[Saved entries]
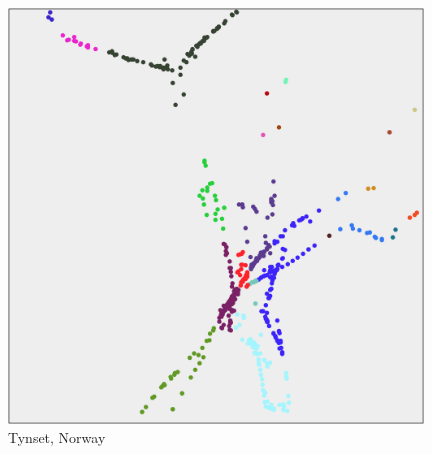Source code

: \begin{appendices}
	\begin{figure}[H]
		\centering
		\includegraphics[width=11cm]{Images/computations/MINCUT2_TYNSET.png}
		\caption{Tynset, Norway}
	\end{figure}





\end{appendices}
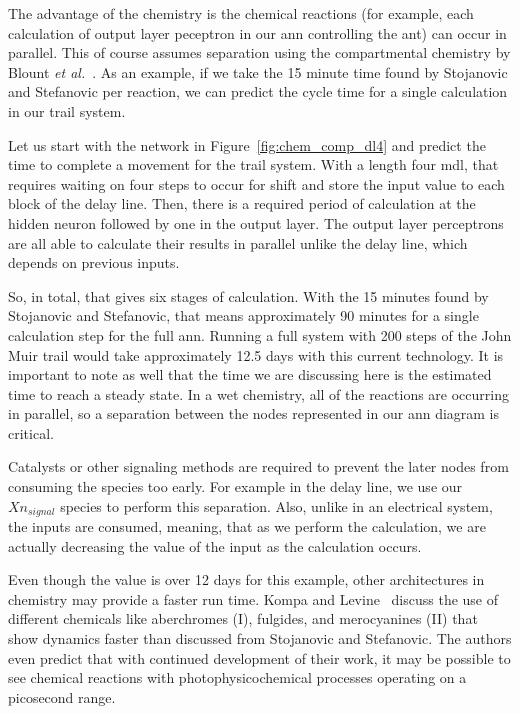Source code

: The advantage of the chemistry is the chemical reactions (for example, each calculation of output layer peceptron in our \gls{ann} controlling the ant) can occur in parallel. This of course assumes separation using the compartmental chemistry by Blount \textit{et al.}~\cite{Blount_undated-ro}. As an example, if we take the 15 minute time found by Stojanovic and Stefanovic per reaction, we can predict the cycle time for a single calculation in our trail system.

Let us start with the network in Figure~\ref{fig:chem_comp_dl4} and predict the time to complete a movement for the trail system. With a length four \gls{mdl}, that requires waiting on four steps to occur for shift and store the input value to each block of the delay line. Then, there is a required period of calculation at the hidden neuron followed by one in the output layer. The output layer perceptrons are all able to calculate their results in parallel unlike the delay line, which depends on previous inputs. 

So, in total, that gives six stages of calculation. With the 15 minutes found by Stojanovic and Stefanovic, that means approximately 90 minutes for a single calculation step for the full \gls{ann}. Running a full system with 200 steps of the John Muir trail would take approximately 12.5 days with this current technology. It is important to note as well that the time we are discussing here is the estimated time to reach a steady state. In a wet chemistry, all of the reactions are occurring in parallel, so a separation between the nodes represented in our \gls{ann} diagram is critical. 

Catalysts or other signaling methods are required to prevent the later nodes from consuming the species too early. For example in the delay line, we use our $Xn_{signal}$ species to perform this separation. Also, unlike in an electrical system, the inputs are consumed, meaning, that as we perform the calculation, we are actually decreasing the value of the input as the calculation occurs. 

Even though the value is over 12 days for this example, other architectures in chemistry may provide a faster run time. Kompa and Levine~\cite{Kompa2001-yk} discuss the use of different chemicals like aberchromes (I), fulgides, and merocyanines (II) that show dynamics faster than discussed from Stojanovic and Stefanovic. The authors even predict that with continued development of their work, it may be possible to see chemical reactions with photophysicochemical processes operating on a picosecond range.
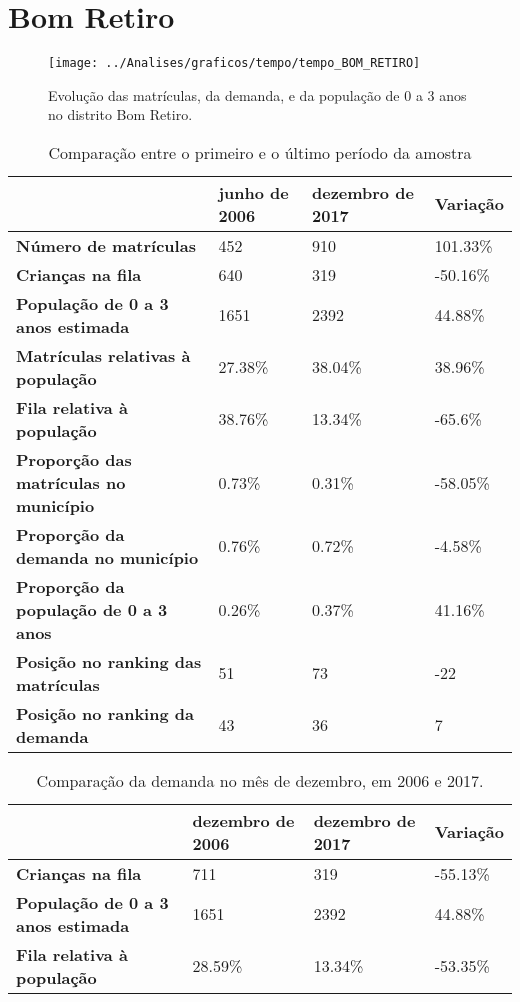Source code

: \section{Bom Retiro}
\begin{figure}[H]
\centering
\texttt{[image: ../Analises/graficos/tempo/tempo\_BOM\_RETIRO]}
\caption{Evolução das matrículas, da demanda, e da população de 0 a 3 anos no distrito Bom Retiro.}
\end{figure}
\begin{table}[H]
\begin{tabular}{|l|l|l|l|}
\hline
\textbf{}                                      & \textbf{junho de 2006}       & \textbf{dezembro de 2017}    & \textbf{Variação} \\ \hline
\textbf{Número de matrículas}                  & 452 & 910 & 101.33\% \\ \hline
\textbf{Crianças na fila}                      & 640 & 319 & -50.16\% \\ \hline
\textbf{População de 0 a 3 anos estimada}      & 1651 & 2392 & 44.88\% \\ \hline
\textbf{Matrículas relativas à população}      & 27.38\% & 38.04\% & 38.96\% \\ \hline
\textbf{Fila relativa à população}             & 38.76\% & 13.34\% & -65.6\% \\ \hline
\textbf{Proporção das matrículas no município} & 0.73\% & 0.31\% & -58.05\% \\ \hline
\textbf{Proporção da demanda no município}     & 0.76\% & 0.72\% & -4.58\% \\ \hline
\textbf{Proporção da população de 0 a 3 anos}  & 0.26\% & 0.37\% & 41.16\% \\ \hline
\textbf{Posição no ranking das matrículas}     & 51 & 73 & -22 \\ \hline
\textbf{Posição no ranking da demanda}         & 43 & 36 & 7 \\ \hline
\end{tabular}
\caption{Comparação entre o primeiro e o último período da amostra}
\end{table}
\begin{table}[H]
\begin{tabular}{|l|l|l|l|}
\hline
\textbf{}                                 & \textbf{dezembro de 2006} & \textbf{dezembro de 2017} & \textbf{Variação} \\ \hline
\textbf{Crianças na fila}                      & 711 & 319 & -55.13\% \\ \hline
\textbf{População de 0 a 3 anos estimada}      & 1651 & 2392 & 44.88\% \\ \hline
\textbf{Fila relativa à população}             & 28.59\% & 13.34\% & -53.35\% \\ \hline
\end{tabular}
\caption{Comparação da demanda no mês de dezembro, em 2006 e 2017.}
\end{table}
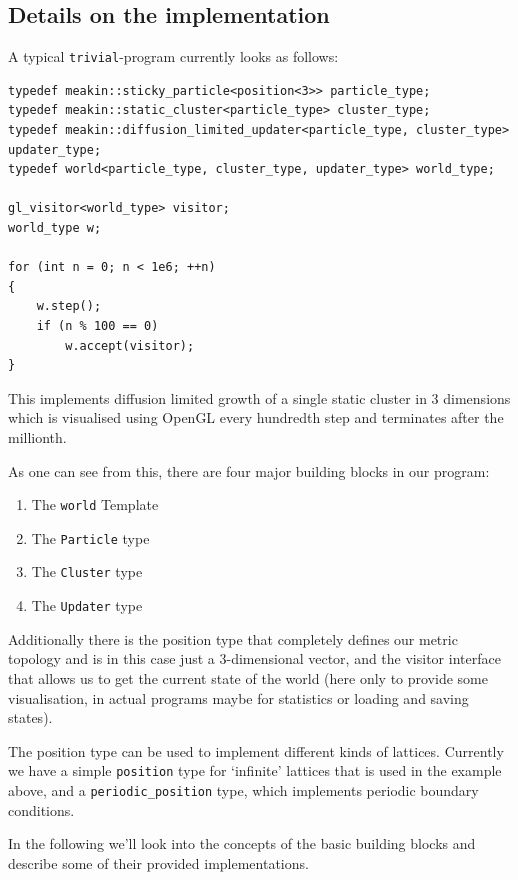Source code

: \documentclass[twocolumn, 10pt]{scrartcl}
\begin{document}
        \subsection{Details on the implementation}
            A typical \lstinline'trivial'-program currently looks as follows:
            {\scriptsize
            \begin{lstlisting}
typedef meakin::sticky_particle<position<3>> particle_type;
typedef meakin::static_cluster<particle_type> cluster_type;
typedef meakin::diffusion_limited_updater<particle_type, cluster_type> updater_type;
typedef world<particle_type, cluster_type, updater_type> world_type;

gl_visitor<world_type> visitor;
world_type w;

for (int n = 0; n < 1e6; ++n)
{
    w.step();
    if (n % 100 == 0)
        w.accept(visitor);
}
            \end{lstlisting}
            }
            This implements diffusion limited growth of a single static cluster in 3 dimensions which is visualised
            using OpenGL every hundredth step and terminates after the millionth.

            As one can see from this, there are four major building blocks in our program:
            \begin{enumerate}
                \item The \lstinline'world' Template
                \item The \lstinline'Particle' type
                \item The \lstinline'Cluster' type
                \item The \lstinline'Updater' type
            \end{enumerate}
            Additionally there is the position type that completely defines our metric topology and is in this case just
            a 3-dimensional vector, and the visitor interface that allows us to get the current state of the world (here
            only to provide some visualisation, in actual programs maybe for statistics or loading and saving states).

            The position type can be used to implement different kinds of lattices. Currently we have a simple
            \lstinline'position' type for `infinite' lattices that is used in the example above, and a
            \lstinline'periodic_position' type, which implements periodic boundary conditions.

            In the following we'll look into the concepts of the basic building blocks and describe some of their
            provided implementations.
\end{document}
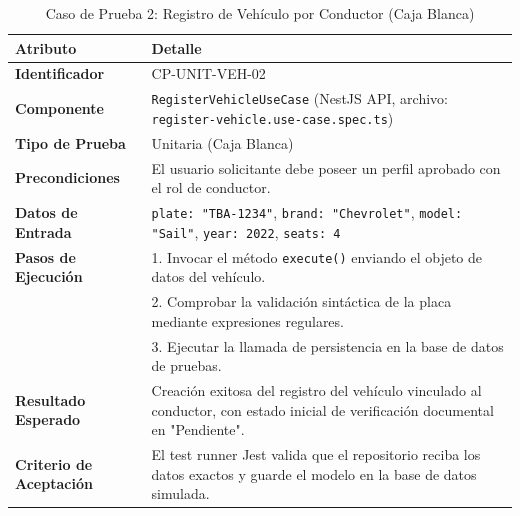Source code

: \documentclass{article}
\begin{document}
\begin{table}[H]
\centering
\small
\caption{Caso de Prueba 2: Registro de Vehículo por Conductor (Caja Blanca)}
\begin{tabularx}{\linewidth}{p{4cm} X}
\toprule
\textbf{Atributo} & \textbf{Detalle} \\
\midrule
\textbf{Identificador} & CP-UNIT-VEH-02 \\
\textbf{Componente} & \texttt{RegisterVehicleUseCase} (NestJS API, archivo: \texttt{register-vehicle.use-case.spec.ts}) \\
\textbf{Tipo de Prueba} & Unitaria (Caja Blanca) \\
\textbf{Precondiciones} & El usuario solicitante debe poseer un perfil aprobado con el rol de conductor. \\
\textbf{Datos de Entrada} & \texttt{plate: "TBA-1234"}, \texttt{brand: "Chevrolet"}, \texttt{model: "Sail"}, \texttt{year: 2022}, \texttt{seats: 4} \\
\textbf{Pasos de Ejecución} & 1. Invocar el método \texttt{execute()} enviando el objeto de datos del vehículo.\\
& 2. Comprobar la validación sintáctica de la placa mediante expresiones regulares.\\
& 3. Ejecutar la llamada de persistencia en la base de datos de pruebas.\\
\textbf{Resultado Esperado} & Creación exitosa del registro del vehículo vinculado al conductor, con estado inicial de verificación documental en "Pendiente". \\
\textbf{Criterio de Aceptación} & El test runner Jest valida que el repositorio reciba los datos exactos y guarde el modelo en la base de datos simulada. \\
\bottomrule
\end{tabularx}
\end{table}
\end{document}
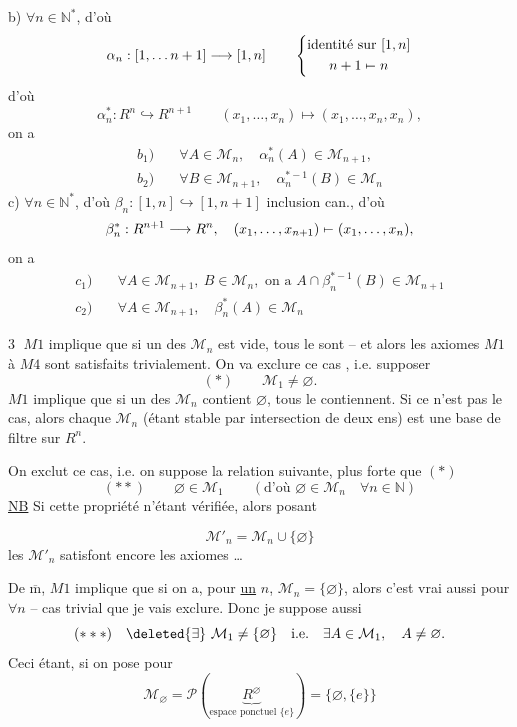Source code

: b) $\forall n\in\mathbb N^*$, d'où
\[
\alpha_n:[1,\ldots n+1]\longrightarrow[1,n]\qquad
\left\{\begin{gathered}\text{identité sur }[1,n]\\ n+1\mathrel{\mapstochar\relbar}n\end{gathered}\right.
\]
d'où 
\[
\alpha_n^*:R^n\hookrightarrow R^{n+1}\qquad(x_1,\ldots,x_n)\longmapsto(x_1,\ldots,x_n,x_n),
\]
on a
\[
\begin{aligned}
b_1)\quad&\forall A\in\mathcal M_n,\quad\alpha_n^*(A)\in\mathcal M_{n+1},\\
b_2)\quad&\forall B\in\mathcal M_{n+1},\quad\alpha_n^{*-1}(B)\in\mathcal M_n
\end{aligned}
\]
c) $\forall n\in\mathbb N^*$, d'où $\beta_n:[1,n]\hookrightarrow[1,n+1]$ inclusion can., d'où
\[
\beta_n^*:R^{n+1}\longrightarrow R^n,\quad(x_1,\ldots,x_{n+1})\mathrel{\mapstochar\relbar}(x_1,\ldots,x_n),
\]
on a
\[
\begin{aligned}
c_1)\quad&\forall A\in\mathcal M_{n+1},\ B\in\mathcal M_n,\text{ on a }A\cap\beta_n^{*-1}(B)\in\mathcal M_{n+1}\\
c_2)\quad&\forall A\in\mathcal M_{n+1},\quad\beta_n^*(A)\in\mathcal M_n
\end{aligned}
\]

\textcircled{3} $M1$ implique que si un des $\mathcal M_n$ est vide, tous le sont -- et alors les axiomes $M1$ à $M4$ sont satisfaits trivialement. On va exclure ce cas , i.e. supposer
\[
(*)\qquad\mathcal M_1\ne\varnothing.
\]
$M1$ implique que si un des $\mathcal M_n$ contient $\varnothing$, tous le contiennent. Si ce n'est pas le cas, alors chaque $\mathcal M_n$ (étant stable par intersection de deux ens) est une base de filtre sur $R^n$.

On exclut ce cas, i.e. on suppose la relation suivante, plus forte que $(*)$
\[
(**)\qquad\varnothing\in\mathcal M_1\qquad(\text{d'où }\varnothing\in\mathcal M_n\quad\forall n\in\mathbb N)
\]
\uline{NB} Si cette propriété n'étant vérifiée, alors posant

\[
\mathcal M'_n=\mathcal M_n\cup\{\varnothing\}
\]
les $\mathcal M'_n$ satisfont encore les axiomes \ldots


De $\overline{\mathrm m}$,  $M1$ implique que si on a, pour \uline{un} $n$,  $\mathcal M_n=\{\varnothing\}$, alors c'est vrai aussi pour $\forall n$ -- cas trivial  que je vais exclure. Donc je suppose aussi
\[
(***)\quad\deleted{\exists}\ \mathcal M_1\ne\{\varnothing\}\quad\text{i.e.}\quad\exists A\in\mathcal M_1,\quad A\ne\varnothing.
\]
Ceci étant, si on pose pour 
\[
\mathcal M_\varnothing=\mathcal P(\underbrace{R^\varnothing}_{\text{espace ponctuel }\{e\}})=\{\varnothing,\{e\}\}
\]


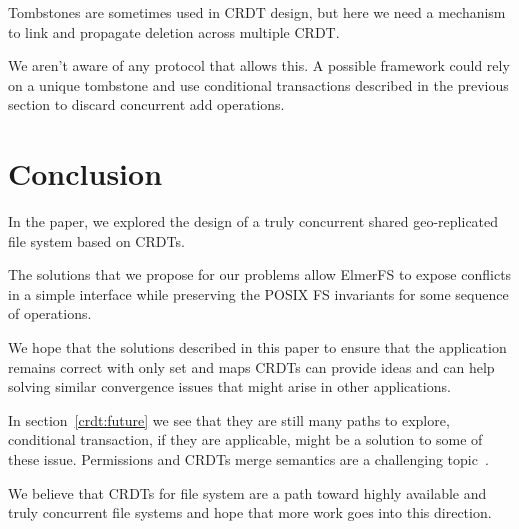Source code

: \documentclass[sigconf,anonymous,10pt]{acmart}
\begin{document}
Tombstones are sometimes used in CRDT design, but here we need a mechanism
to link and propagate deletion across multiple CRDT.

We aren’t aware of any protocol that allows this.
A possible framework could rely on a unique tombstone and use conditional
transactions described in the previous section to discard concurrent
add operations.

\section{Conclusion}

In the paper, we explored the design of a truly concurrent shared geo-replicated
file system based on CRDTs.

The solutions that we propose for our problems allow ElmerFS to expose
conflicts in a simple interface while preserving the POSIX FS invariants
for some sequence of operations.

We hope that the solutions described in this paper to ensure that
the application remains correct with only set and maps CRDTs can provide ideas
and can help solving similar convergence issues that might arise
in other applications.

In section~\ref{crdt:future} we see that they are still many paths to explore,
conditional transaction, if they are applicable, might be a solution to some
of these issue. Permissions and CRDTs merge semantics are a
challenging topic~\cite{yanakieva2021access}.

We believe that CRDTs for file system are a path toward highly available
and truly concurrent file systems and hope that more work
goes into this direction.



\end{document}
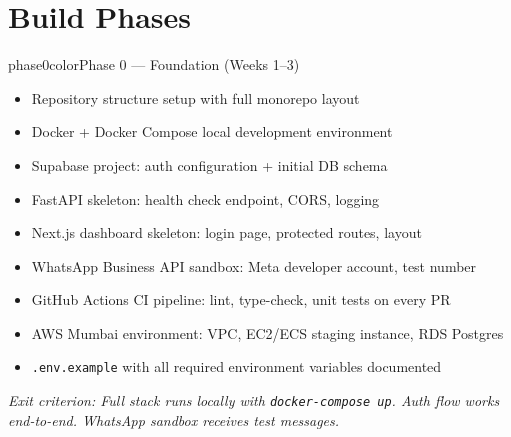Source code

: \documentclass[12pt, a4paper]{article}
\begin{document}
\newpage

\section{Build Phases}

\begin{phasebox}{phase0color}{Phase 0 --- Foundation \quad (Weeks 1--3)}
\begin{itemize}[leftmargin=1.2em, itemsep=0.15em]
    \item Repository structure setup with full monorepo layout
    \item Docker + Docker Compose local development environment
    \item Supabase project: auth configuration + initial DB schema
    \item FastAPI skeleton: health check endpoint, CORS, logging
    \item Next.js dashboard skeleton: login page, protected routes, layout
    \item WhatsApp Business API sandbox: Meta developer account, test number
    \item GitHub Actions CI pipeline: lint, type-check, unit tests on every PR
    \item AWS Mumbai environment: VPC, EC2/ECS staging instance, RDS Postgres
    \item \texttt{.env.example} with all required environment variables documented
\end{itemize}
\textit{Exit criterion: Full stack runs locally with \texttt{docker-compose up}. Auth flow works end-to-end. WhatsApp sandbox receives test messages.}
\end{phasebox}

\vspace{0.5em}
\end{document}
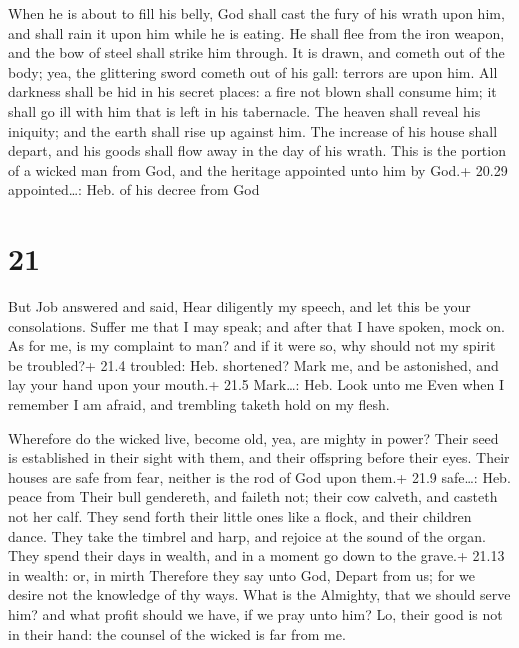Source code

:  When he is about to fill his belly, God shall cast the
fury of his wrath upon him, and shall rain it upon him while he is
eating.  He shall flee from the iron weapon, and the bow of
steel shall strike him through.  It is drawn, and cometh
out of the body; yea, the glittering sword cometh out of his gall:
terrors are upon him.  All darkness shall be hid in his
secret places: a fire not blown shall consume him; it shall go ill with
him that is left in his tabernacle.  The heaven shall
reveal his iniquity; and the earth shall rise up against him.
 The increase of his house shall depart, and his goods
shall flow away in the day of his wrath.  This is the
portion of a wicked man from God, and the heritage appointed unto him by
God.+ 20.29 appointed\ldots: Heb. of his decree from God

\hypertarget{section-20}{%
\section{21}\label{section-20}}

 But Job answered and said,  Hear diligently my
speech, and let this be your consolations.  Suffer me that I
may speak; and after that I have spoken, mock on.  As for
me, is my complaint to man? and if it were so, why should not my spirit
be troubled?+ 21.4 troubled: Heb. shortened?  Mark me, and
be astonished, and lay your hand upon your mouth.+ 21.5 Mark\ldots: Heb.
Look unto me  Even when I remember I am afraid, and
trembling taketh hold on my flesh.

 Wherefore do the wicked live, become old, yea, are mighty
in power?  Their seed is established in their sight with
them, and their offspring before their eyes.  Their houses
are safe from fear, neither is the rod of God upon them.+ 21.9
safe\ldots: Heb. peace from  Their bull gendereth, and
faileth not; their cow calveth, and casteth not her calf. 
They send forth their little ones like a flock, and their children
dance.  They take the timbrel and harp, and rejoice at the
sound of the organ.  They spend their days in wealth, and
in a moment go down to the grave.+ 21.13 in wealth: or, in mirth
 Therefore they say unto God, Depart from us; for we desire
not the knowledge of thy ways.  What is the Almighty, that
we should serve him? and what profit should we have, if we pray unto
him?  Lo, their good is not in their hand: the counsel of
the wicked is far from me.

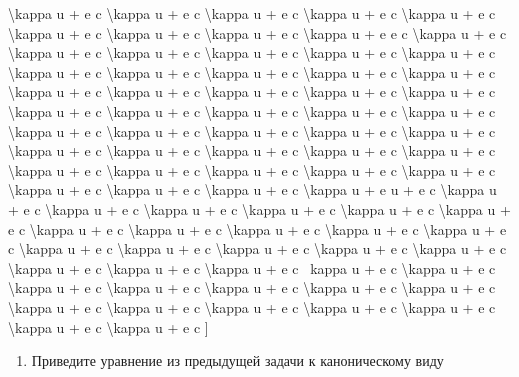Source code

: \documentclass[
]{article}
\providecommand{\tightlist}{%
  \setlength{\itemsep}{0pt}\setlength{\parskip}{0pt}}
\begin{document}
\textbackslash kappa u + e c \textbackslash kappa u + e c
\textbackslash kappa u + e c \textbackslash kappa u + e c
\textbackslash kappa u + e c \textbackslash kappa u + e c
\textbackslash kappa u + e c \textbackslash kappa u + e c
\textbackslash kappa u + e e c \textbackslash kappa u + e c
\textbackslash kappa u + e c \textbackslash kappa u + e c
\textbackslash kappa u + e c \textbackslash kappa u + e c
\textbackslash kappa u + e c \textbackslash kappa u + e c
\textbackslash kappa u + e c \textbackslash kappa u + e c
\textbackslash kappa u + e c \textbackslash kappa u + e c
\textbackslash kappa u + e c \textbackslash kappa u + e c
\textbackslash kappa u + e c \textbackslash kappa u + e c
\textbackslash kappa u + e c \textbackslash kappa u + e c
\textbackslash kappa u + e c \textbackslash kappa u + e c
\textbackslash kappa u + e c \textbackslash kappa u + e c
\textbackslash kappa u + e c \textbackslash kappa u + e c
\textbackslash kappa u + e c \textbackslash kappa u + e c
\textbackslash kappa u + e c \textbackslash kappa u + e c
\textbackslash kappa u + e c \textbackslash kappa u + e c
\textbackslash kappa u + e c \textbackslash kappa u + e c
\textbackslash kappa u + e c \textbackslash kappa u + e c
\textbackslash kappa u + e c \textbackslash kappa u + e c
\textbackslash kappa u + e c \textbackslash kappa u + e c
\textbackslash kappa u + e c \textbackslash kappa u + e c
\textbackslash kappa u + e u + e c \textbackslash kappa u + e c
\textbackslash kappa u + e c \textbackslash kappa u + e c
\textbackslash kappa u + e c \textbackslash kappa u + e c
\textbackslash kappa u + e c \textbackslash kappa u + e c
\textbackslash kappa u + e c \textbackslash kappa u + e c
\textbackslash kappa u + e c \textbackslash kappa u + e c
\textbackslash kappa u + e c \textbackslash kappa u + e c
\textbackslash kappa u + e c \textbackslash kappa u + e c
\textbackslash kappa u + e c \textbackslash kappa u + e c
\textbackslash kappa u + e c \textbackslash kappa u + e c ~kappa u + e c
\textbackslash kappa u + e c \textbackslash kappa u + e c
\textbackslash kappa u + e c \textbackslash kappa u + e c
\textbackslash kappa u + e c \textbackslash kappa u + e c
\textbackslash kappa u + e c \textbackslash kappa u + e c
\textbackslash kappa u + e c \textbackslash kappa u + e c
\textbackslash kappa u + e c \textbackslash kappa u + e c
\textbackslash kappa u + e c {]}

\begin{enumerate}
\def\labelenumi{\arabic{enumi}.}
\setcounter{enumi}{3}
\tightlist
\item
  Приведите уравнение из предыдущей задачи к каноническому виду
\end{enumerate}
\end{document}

## What to produce
Please print the lines above exactly, beginning at the first line of the entries and ending at the line holding "Catalysts or other", and leave the pictures out.

## Output of the exercise
Source code

: \begin{appendices}
	\begin{figure}[H]
		\centering
		\includegraphics[width=11cm]{Images/computations/MINCUT2_TYNSET.png}
		\caption{Tynset, Norway}
	\end{figure}





\end{appendices}
Source code

: The advantage of the chemistry is the chemical reactions (for example, each calculation of output layer peceptron in our \gls{ann} controlling the ant) can occur in parallel. This of course assumes separation using the compartmental chemistry by Blount \textit{et al.}~\cite{Blount_undated-ro}. As an example, if we take the 15 minute time found by Stojanovic and Stefanovic per reaction, we can predict the cycle time for a single calculation in our trail system.

Let us start with the network in Figure~\ref{fig:chem_comp_dl4} and predict the time to complete a movement for the trail system. With a length four \gls{mdl}, that requires waiting on four steps to occur for shift and store the input value to each block of the delay line. Then, there is a required period of calculation at the hidden neuron followed by one in the output layer. The output layer perceptrons are all able to calculate their results in parallel unlike the delay line, which depends on previous inputs. 

So, in total, that gives six stages of calculation. With the 15 minutes found by Stojanovic and Stefanovic, that means approximately 90 minutes for a single calculation step for the full \gls{ann}. Running a full system with 200 steps of the John Muir trail would take approximately 12.5 days with this current technology. It is important to note as well that the time we are discussing here is the estimated time to reach a steady state. In a wet chemistry, all of the reactions are occurring in parallel, so a separation between the nodes represented in our \gls{ann} diagram is critical. 

Catalysts or other signaling methods are required to prevent the later nodes from consuming the species too early. For example in the delay line, we use our $Xn_{signal}$ species to perform this separation. Also, unlike in an electrical system, the inputs are consumed, meaning, that as we perform the calculation, we are actually decreasing the value of the input as the calculation occurs. 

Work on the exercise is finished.